NEWS

Chillicothe mayor wants to further target nuisance efforts

Chris Balusik
Reporter

CHILLICOTHE – Mayor Jack Everson wants to join with council members and local law enforcement in new discussions about strengthening the city’s nuisance ordinances in an effort to target activity at businesses and establishments that require repeat visits from police.

“(It’s) about businesses, and that includes landlord properties, that create a redundant and reoccurring police interdiction, whether it’s a bar, whether it’s a hotel kind of property that we keep having to send police officers to — to establish a different level of fine to pay for the police service that keeps having to go there,” Everson said. “That tends to deplete the police department ... ties up our resources for some really inconsequential issues when they could be out doing better things.”

The type of activity could range from repeated calls to break up fights outside a local bar to various types of illegal activity covered in city ordinances.

The “rubber stamp” repeat nuisance fine presently built into the law is $250, Everson said, which may not have much impact for some businesses but may be very impactful for others. By toughening the law, the chances for increased compliance go up, he added.

“The more we take out of the cycle, the system of opportunities for drug use, for crime, for prostitution to take place, the sooner we’re going to get things cleaned up,” he said.

The mayor is reaching out for help in the effort to council members who were involved with creating legislation making property owners responsible for cleaning up meth lab activity on their property. He added that as discussions move forward, the owners and managers of businesses that have experienced repeat visits from police in the past would be brought into the loop to offer input.

“I think we need to go and tee it up instead of dumping a new law on them,” he said. “Maybe that, in and of itself, will get compliance.

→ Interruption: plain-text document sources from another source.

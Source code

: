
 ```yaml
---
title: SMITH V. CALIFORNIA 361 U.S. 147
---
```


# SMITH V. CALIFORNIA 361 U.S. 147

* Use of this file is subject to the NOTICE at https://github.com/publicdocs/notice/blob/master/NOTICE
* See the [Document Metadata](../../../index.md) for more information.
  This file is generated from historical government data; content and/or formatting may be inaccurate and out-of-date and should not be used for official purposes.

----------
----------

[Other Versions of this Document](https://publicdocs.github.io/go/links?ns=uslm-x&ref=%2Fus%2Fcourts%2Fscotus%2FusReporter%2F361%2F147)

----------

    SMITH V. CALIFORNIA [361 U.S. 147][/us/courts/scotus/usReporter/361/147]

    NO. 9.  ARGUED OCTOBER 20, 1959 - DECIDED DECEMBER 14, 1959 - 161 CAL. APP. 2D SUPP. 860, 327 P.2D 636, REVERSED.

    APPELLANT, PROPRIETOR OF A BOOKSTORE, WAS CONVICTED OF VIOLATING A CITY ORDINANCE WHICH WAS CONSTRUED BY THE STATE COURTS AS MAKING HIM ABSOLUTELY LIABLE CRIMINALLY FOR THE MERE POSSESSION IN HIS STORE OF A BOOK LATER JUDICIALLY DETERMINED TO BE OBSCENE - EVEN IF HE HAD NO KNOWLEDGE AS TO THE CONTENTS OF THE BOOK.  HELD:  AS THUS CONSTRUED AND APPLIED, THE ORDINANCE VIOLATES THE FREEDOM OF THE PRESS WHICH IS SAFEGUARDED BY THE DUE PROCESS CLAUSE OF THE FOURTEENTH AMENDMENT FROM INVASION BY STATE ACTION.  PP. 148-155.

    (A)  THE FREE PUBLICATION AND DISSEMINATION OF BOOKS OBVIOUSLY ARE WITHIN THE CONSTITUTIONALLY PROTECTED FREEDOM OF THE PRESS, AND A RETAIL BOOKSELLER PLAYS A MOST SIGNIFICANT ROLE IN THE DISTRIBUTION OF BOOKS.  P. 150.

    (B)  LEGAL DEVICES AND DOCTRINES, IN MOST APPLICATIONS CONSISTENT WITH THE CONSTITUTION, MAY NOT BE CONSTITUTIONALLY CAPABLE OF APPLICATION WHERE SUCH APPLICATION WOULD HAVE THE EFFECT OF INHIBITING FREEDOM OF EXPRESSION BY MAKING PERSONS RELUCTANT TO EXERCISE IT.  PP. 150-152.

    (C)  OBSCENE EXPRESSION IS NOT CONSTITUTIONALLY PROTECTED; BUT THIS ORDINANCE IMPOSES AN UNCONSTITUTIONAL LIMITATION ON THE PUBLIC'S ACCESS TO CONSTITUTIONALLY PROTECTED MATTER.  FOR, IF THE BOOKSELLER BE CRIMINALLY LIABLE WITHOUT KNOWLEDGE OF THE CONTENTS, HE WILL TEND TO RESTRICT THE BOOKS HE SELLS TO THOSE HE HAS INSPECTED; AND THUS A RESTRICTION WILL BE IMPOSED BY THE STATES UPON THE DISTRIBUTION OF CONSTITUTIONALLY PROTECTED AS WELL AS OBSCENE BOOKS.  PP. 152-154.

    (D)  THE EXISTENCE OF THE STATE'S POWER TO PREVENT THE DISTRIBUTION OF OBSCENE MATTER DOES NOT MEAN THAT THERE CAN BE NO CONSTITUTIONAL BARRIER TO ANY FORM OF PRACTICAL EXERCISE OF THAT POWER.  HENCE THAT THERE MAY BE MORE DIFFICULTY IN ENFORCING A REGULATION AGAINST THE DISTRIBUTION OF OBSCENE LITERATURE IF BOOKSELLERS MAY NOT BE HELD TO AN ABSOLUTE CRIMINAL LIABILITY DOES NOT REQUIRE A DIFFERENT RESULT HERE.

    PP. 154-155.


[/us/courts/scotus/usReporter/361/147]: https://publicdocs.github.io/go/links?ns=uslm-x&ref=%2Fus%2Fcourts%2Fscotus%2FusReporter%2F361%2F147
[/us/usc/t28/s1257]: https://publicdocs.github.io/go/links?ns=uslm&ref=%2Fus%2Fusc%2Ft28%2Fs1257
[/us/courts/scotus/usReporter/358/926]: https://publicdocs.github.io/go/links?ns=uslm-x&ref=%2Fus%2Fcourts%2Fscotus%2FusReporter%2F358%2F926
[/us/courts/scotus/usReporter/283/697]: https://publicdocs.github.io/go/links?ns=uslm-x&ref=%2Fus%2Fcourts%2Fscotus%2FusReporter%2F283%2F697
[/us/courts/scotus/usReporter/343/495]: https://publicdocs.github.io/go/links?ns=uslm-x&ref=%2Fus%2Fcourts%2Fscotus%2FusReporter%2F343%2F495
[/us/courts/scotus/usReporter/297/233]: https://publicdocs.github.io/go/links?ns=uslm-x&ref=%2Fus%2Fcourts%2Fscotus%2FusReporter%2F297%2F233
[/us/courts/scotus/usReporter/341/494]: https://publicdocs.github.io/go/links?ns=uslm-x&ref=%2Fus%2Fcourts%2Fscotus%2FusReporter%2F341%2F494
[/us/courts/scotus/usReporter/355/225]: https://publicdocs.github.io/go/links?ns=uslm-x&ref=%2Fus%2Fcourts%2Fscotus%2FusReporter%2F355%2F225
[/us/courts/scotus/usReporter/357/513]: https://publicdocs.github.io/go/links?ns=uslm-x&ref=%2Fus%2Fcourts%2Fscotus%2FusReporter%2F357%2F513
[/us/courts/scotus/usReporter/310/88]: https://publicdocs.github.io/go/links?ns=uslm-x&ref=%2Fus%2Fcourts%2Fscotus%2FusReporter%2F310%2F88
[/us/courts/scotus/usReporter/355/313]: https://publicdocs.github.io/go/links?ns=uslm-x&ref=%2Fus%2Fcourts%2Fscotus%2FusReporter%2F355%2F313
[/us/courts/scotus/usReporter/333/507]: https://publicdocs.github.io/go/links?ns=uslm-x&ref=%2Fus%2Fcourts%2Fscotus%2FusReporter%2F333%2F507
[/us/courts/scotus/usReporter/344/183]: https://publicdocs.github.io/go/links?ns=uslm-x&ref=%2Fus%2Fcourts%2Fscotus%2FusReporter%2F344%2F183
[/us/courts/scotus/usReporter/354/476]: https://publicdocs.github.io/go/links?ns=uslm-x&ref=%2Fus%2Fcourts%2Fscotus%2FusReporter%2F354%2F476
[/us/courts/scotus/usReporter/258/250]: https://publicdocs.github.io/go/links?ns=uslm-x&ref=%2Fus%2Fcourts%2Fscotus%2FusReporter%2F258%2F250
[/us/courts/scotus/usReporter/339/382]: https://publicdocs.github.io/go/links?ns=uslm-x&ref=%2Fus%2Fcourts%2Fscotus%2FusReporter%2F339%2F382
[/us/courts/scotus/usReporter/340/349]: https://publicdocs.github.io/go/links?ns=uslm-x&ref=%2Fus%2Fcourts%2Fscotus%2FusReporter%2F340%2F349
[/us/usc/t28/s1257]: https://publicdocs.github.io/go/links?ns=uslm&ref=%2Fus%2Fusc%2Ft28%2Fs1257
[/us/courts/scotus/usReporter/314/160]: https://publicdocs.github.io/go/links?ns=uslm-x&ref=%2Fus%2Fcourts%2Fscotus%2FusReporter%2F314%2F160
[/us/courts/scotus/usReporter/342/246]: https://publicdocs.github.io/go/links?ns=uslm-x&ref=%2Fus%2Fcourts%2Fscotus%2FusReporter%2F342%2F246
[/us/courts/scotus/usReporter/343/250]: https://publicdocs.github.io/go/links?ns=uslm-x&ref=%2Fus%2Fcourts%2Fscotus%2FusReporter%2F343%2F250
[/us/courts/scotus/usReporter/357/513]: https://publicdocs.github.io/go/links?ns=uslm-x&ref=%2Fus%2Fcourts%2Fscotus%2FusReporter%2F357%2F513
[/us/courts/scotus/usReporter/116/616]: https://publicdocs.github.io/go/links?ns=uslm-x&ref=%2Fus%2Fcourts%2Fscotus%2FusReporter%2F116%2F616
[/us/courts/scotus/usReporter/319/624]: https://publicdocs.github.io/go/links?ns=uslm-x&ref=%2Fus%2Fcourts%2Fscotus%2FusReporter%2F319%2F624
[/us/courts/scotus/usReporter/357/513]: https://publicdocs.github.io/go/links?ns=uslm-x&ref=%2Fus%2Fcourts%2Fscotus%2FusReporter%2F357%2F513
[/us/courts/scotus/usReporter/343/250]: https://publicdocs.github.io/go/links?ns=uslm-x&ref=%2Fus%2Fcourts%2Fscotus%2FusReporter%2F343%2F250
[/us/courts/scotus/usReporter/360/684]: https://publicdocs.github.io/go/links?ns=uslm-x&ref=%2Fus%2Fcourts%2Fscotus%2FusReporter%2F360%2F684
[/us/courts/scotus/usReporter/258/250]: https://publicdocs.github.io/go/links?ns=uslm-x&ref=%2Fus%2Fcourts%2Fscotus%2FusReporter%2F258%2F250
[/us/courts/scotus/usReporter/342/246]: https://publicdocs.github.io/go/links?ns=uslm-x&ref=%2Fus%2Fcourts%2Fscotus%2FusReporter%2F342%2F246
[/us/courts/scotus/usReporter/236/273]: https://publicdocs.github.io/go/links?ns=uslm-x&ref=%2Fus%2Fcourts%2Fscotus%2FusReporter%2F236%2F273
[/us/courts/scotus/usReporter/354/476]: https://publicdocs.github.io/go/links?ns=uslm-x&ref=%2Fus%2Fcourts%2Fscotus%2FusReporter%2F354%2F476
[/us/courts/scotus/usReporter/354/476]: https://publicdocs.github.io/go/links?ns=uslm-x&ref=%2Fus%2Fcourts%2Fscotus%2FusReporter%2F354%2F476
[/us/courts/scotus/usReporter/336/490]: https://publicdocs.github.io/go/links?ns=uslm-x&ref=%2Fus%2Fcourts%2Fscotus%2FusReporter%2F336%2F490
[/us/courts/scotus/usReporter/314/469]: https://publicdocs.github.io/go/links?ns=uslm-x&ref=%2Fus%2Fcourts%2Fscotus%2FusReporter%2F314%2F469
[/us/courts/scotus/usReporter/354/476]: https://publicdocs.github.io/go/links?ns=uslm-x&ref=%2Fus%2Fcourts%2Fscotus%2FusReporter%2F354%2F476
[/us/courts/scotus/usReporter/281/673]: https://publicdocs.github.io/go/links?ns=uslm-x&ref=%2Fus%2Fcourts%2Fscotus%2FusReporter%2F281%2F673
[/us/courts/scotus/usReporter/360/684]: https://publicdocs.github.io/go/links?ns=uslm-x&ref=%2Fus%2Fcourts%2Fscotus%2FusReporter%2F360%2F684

When we have people in the community that are working with us to eradicate things like that, we operate at a whole different level.”

Councilwoman Pat Patrick, who headed the effort that led to the meth lab ordinance and has been instrumental in city nuisance legislation, said she will need to meet with Everson to get more specifics on what he has in mind, but that the existing nuisance law covers the type of activity, such as prostitution, that the mayor appears to be targeting.

“I think the tools are there already (to fight that activity),” Patrick said. “The problem is, we don’t have the manpower.”

She said officer Randy Pratt, who has been handling both nuisance and parking enforcement issues among other duties, has been very busy just trying to keep up with the number of nuisance complaints being made under the existing ordinance.

Still, Patrick said she is willing to discuss further any ways nuisance legislation could be used as a means to reduce some of the illegal activity going on in the city.